Crescono nei sondaggi le probabilità di una recessione e gli analisti hanno aggiornato, riducendole, le aspettative sull’intensità con cui la Federal Reserve ridurrà i tassi d’interesse, è probabile che non ci saranno novità nella riunione di oggi. L’incertezza comincia a riscuotere il suo pegno, il calo della fiducia dei consumatori comincia a materializzarsi nella diminuzione dei consumi, soprattutto nelle fasce meno abbienti della popolazione.

IL TEMA DEI TREASURY

La “Trump put” è stata data per spacciata troppo presto, non è scomparsa del tutto, solo che anziché a Wall Street bisogna guardare ai Treasury, è il mercato dei bond ad avere tutte le carte in mano, per dirla con un’espressione familiare a Trump. Vittima illustre dello shock trumpiano è il dollaro, nelle fasi di turbolenza solitamente gli investitori si rifugiano nei porti sicuri del Treasury e del dollaro. Questa volta no, i rendimenti del decennale americano sono saliti e il dollaro è sceso. È comunque presto per concludere con certezza se siamo all’inizio di una inversione di rotta verso il ripristino di una certa normalità, o se siamo solo in una pausa prima che l’amministrazione riprenda l’agenda delle tariffe.

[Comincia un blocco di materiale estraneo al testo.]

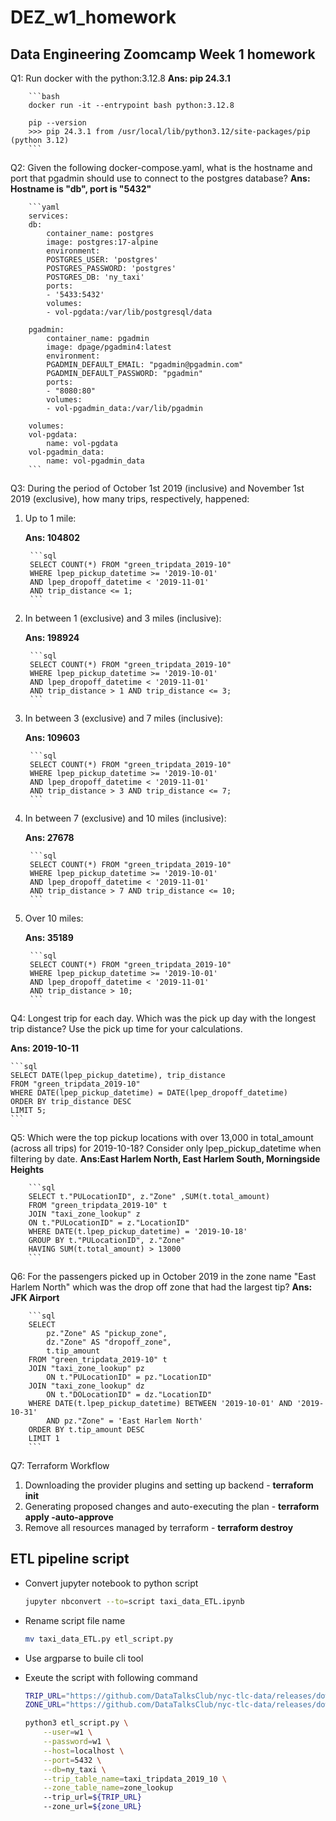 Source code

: # DEZ_w1_homework

## Data Engineering Zoomcamp Week 1 homework

Q1: Run docker with the python:3.12.8
    **Ans: pip 24.3.1**

        ```bash
        docker run -it --entrypoint bash python:3.12.8

        pip --version
        >>> pip 24.3.1 from /usr/local/lib/python3.12/site-packages/pip (python 3.12)
        ```

Q2: Given the following docker-compose.yaml, what is the hostname and port that pgadmin should use to connect to the postgres database?
    **Ans: Hostname is "db", port is "5432"**

        ```yaml
        services:
        db:
            container_name: postgres
            image: postgres:17-alpine
            environment:
            POSTGRES_USER: 'postgres'
            POSTGRES_PASSWORD: 'postgres'
            POSTGRES_DB: 'ny_taxi'
            ports:
            - '5433:5432'
            volumes:
            - vol-pgdata:/var/lib/postgresql/data

        pgadmin:
            container_name: pgadmin
            image: dpage/pgadmin4:latest
            environment:
            PGADMIN_DEFAULT_EMAIL: "pgadmin@pgadmin.com"
            PGADMIN_DEFAULT_PASSWORD: "pgadmin"
            ports:
            - "8080:80"
            volumes:
            - vol-pgadmin_data:/var/lib/pgadmin  

        volumes:
        vol-pgdata:
            name: vol-pgdata
        vol-pgadmin_data:
            name: vol-pgadmin_data
        ```

Q3: During the period of October 1st 2019 (inclusive) and November 1st 2019 (exclusive), how many trips, respectively, happened:

1. Up to 1 mile:

    **Ans: 104802**

        ```sql
        SELECT COUNT(*) FROM "green_tripdata_2019-10"
        WHERE lpep_pickup_datetime >= '2019-10-01'
        AND lpep_dropoff_datetime < '2019-11-01'
        AND trip_distance <= 1;
        ```

2. In between 1 (exclusive) and 3 miles (inclusive):

    **Ans: 198924**

        ```sql
        SELECT COUNT(*) FROM "green_tripdata_2019-10"
        WHERE lpep_pickup_datetime >= '2019-10-01'
        AND lpep_dropoff_datetime < '2019-11-01'
        AND trip_distance > 1 AND trip_distance <= 3;
        ```

3. In between 3 (exclusive) and 7 miles (inclusive):

    **Ans: 109603**

        ```sql
        SELECT COUNT(*) FROM "green_tripdata_2019-10"
        WHERE lpep_pickup_datetime >= '2019-10-01'
        AND lpep_dropoff_datetime < '2019-11-01'
        AND trip_distance > 3 AND trip_distance <= 7;
        ```

4. In between 7 (exclusive) and 10 miles (inclusive):

    **Ans: 27678**

        ```sql
        SELECT COUNT(*) FROM "green_tripdata_2019-10"
        WHERE lpep_pickup_datetime >= '2019-10-01'
        AND lpep_dropoff_datetime < '2019-11-01'
        AND trip_distance > 7 AND trip_distance <= 10;
        ```

5. Over 10 miles:

    **Ans: 35189**

        ```sql
        SELECT COUNT(*) FROM "green_tripdata_2019-10"
        WHERE lpep_pickup_datetime >= '2019-10-01'
        AND lpep_dropoff_datetime < '2019-11-01'
        AND trip_distance > 10;
        ```

Q4: Longest trip for each day. Which was the pick up day with the longest trip distance? Use the pick up time for your calculations.

**Ans: 2019-10-11**

    ```sql
    SELECT DATE(lpep_pickup_datetime), trip_distance
    FROM "green_tripdata_2019-10"
    WHERE DATE(lpep_pickup_datetime) = DATE(lpep_dropoff_datetime)
    ORDER BY trip_distance DESC
    LIMIT 5;
    ```

Q5: Which were the top pickup locations with over 13,000 in total_amount (across all trips) for 2019-10-18?
Consider only lpep_pickup_datetime when filtering by date.
    **Ans:East Harlem North, East Harlem South, Morningside Heights**

        ```sql
        SELECT t."PULocationID", z."Zone" ,SUM(t.total_amount)
        FROM "green_tripdata_2019-10" t
        JOIN "taxi_zone_lookup" z
        ON t."PULocationID" = z."LocationID"
        WHERE DATE(t.lpep_pickup_datetime) = '2019-10-18'
        GROUP BY t."PULocationID", z."Zone"
        HAVING SUM(t.total_amount) > 13000
        ```
Q6: For the passengers picked up in October 2019 in the zone name "East Harlem North" which was the drop off zone that had the largest tip?
    **Ans: JFK Airport**

        ```sql
        SELECT
            pz."Zone" AS "pickup_zone",
            dz."Zone" AS "dropoff_zone",
            t.tip_amount
        FROM "green_tripdata_2019-10" t
        JOIN "taxi_zone_lookup" pz
            ON t."PULocationID" = pz."LocationID"
        JOIN "taxi_zone_lookup" dz
            ON t."DOLocationID" = dz."LocationID"
        WHERE DATE(t.lpep_pickup_datetime) BETWEEN '2019-10-01' AND '2019-10-31'
            AND pz."Zone" = 'East Harlem North'
        ORDER BY t.tip_amount DESC
        LIMIT 1
        ```

Q7: Terraform Workflow

1. Downloading the provider plugins and setting up backend - **terraform init**
2. Generating proposed changes and auto-executing the plan - **terraform apply -auto-approve**
3. Remove all resources managed by terraform - **terraform destroy**

## ETL pipeline script

- Convert jupyter notebook to python script

    ```bash
    jupyter nbconvert --to=script taxi_data_ETL.ipynb
    ```
- Rename script file name

    ```bash
    mv taxi_data_ETL.py etl_script.py
    ```

- Use argparse to buile cli tool

- Exeute the script with following command

    ```bash
    TRIP_URL="https://github.com/DataTalksClub/nyc-tlc-data/releases/download/green/green_tripdata_2019-10.csv.gz"
    ZONE_URL="https://github.com/DataTalksClub/nyc-tlc-data/releases/download/misc/taxi_zone_lookup.csv"

    python3 etl_script.py \
        --user=w1 \
        --password=w1 \
        --host=localhost \
        --port=5432 \
        --db=ny_taxi \
        --trip_table_name=taxi_tripdata_2019_10 \
        --zone_table_name=zone_lookup
        --trip_url=${TRIP_URL}
        --zone_url=${zone_URL}
    ``` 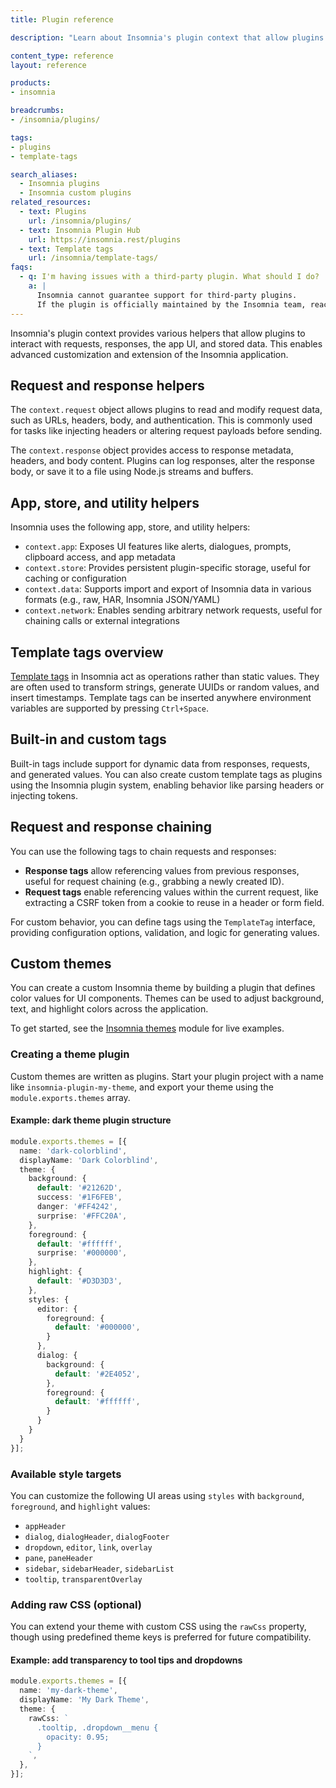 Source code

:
 ```yaml
---
title: Plugin reference

description: "Learn about Insomnia's plugin context that allow plugins to interact with requests, responses, the app UI, and stored data."

content_type: reference
layout: reference

products:
- insomnia

breadcrumbs:
- /insomnia/plugins/

tags:
- plugins
- template-tags

search_aliases:
  - Insomnia plugins
  - Insomnia custom plugins
related_resources:
  - text: Plugins
    url: /insomnia/plugins/
  - text: Insomnia Plugin Hub
    url: https://insomnia.rest/plugins
  - text: Template tags
    url: /insomnia/template-tags/
faqs:
  - q: I'm having issues with a third-party plugin. What should I do?
    a: |
      Insomnia cannot guarantee support for third-party plugins. 
      If the plugin is officially maintained by the Insomnia team, reach out to [our community](https://insomnia.rest/support).
---
```



Insomnia's plugin context provides various helpers that allow plugins to interact with requests, responses, the app UI, and stored data. This enables advanced customization and extension of the Insomnia application.

## Request and response helpers

The `context.request` object allows plugins to read and modify request data, such as URLs, headers, body, and authentication. This is commonly used for tasks like injecting headers or altering request payloads before sending.

The `context.response` object provides access to response metadata, headers, and body content. Plugins can log responses, alter the response body, or save it to a file using Node.js streams and buffers.

## App, store, and utility helpers

Insomnia uses the following app, store, and utility helpers:
- `context.app`: Exposes UI features like alerts, dialogues, prompts, clipboard access, and app metadata
- `context.store`: Provides persistent plugin-specific storage, useful for caching or configuration
- `context.data`: Supports import and export of Insomnia data in various formats (e.g., raw, HAR, Insomnia JSON/YAML)
- `context.network`: Enables sending arbitrary network requests, useful for chaining calls or external integrations

## Template tags overview

[Template tags](/insomnia/template-tags/) in Insomnia act as operations rather than static values. They are often used to transform strings, generate UUIDs or random values, and insert timestamps. Template tags can be inserted anywhere environment variables are supported by pressing `Ctrl+Space`.

## Built-in and custom tags

Built-in tags include support for dynamic data from responses, requests, and generated values. You can also create custom template tags as plugins using the Insomnia plugin system, enabling behavior like parsing headers or injecting tokens.

## Request and response chaining

You can use the following tags to chain requests and responses:
- **Response tags** allow referencing values from previous responses, useful for request chaining (e.g., grabbing a newly created ID).
- **Request tags** enable referencing values within the current request, like extracting a CSRF token from a cookie to reuse in a header or form field.

For custom behavior, you can define tags using the `TemplateTag` interface, providing configuration options, validation, and logic for generating values.

## Custom themes

You can create a custom Insomnia theme by building a plugin that defines color values for UI components. Themes can be used to adjust background, text, and highlight colors across the application.

To get started, see the [Insomnia themes](https://github.com/Kong/insomnia/tree/develop/packages/insomnia/src/plugins/themes) module for live examples.

### Creating a theme plugin

Custom themes are written as plugins. Start your plugin project with a name like `insomnia-plugin-my-theme`, and export your theme using the `module.exports.themes` array.

#### Example: dark theme plugin structure

```ts
module.exports.themes = [{
  name: 'dark-colorblind',
  displayName: 'Dark Colorblind',
  theme: {
    background: {
      default: '#21262D',
      success: '#1F6FEB',
      danger: '#FF4242',
      surprise: '#FFC20A',
    },
    foreground: {
      default: '#ffffff',
      surprise: '#000000',
    },
    highlight: {
      default: '#D3D3D3',
    },
    styles: {
      editor: {
        foreground: {
          default: '#000000',
        }
      },
      dialog: {
        background: {
          default: '#2E4052',
        },
        foreground: {
          default: '#ffffff',
        }
      }
    }
  }
}];
```

### Available style targets

You can customize the following UI areas using `styles` with `background`, `foreground`, and `highlight` values:

* `appHeader`
* `dialog`, `dialogHeader`, `dialogFooter`
* `dropdown`, `editor`, `link`, `overlay`
* `pane`, `paneHeader`
* `sidebar`, `sidebarHeader`, `sidebarList`
* `tooltip`, `transparentOverlay`

### Adding raw CSS (optional)

You can extend your theme with custom CSS using the `rawCss` property, though using predefined theme keys is preferred for future compatibility.

#### Example: add transparency to tool tips and dropdowns

```ts
module.exports.themes = [{
  name: 'my-dark-theme',
  displayName: 'My Dark Theme',
  theme: {
    rawCss: `
      .tooltip, .dropdown__menu {
        opacity: 0.95;
      }
    `,
  },
}];
``` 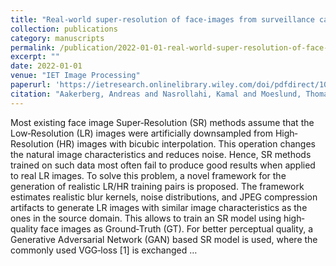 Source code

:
```yaml
---
title: "Real-world super-resolution of face-images from surveillance cameras"
collection: publications
category: manuscripts
permalink: /publication/2022-01-01-real-world-super-resolution-of-face-images-from-surveillance
excerpt: ""
date: 2022-01-01
venue: "IET Image Processing"
paperurl: 'https://ietresearch.onlinelibrary.wiley.com/doi/pdfdirect/10.1049/ipr2.12359'
citation: "Aakerberg, Andreas and Nasrollahi, Kamal and Moeslund, Thomas B (2022). &quot;Real-world super-resolution of face-images from surveillance cameras.&quot; <i>IET Image Processing</i>."
---
```


Most existing face image Super‐Resolution (SR) methods assume that the Low‐Resolution (LR) images were artificially downsampled from High‐Resolution (HR) images with bicubic interpolation. This operation changes the natural image characteristics and reduces noise. Hence, SR methods trained on such data most often fail to produce good results when applied to real LR images. To solve this problem, a novel framework for the generation of realistic LR/HR training pairs is proposed. The framework estimates realistic blur kernels, noise distributions, and JPEG compression artifacts to generate LR images with similar image characteristics as the ones in the source domain. This allows to train an SR model using high‐quality face images as Ground‐Truth (GT). For better perceptual quality, a Generative Adversarial Network (GAN) based SR model is used, where the commonly used VGG‐loss [1] is exchanged …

Restiamo ai fatti: è in corso una riallocazione degli asset americani, ma prudenza nel dichiarare esaurita l’egemonia degli Stati Uniti e dimenticare le dimensioni e la dinamicità del sistema economico americano. Negli ultimi vent’anni, le aziende americane hanno registrato i più forti margini di guadagno rispetto agli altri mercati, hanno investito di più nell’innovazione, sono state più rapide nell’adozione delle nuove tecnologie.